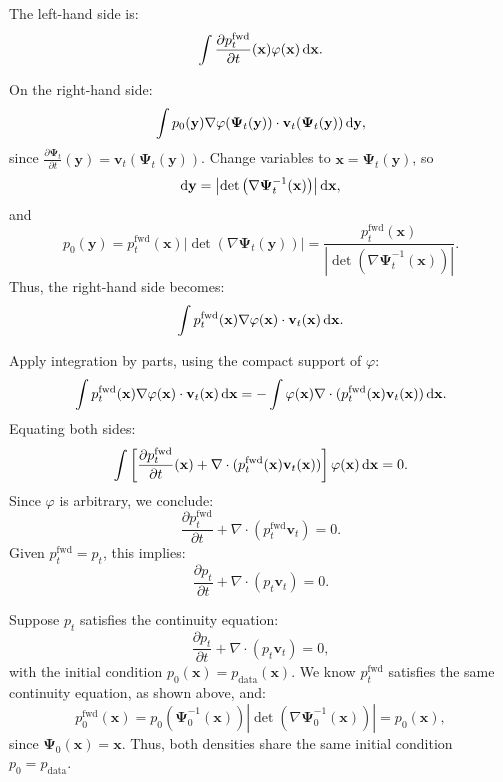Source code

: The left-hand side is:
\[
\int \frac{\partial p_t^{\mathrm{fwd}}}{\partial t}(\mathbf{x}) \varphi(\mathbf{x}) \diff\mathbf{x}.
\]

On the right-hand side:
\[
\int p_0(\mathbf{y}) \nabla \varphi(\bm{\Psi}_t(\mathbf{y})) \cdot \mathbf{v}_t(\bm{\Psi}_t(\mathbf{y})) \diff\mathbf{y},
\]
since $ \frac{\partial \bm{\Psi}_t}{\partial t}(\mathbf{y}) = \mathbf{v}_t(\bm{\Psi}_t(\mathbf{y})) $.
Change variables to $ \mathbf{x} = \bm{\Psi}_t(\mathbf{y}) $, so 
\[
\diff\mathbf{y} = \left| \det\left( \nabla \bm{\Psi}_t^{-1}(\mathbf{x}) \right) \right| \diff\mathbf{x} ,
\]
 and
\[
p_0(\mathbf{y}) = p_t^{\mathrm{fwd}}(\mathbf{x}) \left| \det\left( \nabla \bm{\Psi}_t(\mathbf{y}) \right) \right| = \frac{p_t^{\mathrm{fwd}}(\mathbf{x})}{\left| \det\left( \nabla \bm{\Psi}_t^{-1}(\mathbf{x}) \right) \right|}.
\]
Thus, the right-hand side becomes:
\[
\int p_t^{\mathrm{fwd}}(\mathbf{x}) \nabla \varphi(\mathbf{x}) \cdot \mathbf{v}_t(\mathbf{x}) \diff\mathbf{x}.
\]

Apply integration by parts, using the compact support of $ \varphi $:
\[
\int p_t^{\mathrm{fwd}}(\mathbf{x}) \nabla \varphi(\mathbf{x}) \cdot \mathbf{v}_t(\mathbf{x}) \diff\mathbf{x} = -\int \varphi(\mathbf{x}) \nabla \cdot (p_t^{\mathrm{fwd}}(\mathbf{x}) \mathbf{v}_t(\mathbf{x})) \diff\mathbf{x}.
\]
Equating both sides:
\[
\int \left[ \frac{\partial p_t^{\mathrm{fwd}}}{\partial t}(\mathbf{x}) + \nabla \cdot (p_t^{\mathrm{fwd}}(\mathbf{x}) \mathbf{v}_t(\mathbf{x})) \right] \varphi(\mathbf{x}) \diff\mathbf{x} = 0.
\]
Since $ \varphi $ is arbitrary, we conclude:
\[
\frac{\partial p_t^{\mathrm{fwd}}}{\partial t} + \nabla \cdot (p_t^{\mathrm{fwd}} \mathbf{v}_t) = 0.
\]
Given $ p_t^{\mathrm{fwd}} = p_t $, this implies:
\[
\frac{\partial p_t}{\partial t} + \nabla \cdot (p_t \mathbf{v}_t) = 0.
\]


 Suppose $ p_t $ satisfies the continuity equation:
\[
\frac{\partial p_t}{\partial t} + \nabla \cdot (p_t \mathbf{v}_t) = 0,
\]
with the initial condition $ p_0(\mathbf{x}) = p_{\mathrm{data}}(\mathbf{x}) $. We know $ p_t^{\mathrm{fwd}} $ satisfies the same continuity equation, as shown above, and:
\[
p_0^{\mathrm{fwd}}(\mathbf{x}) = p_0(\bm{\Psi}_0^{-1}(\mathbf{x})) \left| \det\left( \nabla \bm{\Psi}_0^{-1}(\mathbf{x}) \right) \right| = p_0(\mathbf{x}),
\]
since $ \bm{\Psi}_0(\mathbf{x}) = \mathbf{x} $. Thus, both densities share the same initial condition $ p_0 = p_{\mathrm{data}} $.

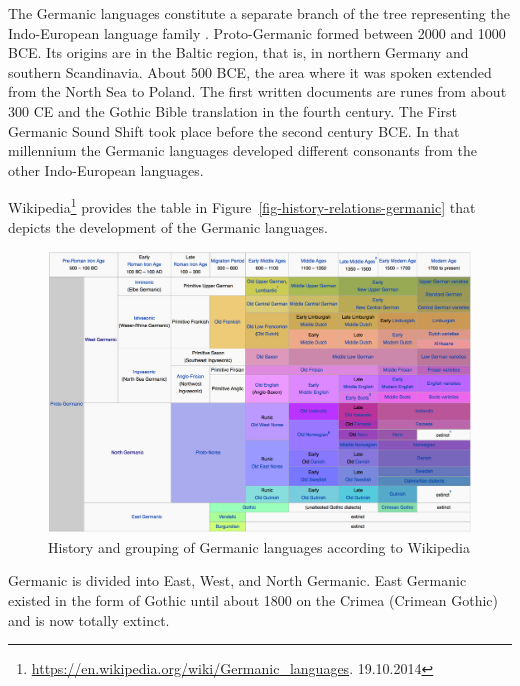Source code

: The Germanic languages constitute a separate branch of the tree representing the Indo-European
language family \citep[]{Fitch2007a-u}.
Proto-Germanic formed between 2000 and
1000 BCE. Its origins are in the Baltic region, that is, in northern Germany and southern
Scandinavia. About 500 BCE, the area where it was spoken extended from the North Sea to Poland.
The first written documents are runes from about 300 CE and the Gothic Bible translation in the fourth century.
The First Germanic Sound Shift took place before the second century BCE. In that millennium the
Germanic languages developed different consonants from the other Indo-European languages. 

Wikipedia\footnote{
\url{https://en.wikipedia.org/wiki/Germanic_languages}. 19.10.2014
} provides the table in Figure~\vref{fig-history-relations-germanic} that depicts the development of
the Germanic languages.
\begin{figure}
\begin{sideways}
\includegraphics[width=.9\textheight]{Pictures/germanic-wikipedia}
\end{sideways}
\caption{\label{fig-history-relations-germanic}History and grouping of Germanic languages according to Wikipedia}
\end{figure}
Germanic is divided into East, West, and North Germanic. East Germanic existed in the form of Gothic
until about 1800 on the Crimea (Crimean Gothic) and is now totally extinct.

■ **Task directions**
Your answer should be a single number: how many lines in the data above include "cdot"?

■ **Output of the task**
7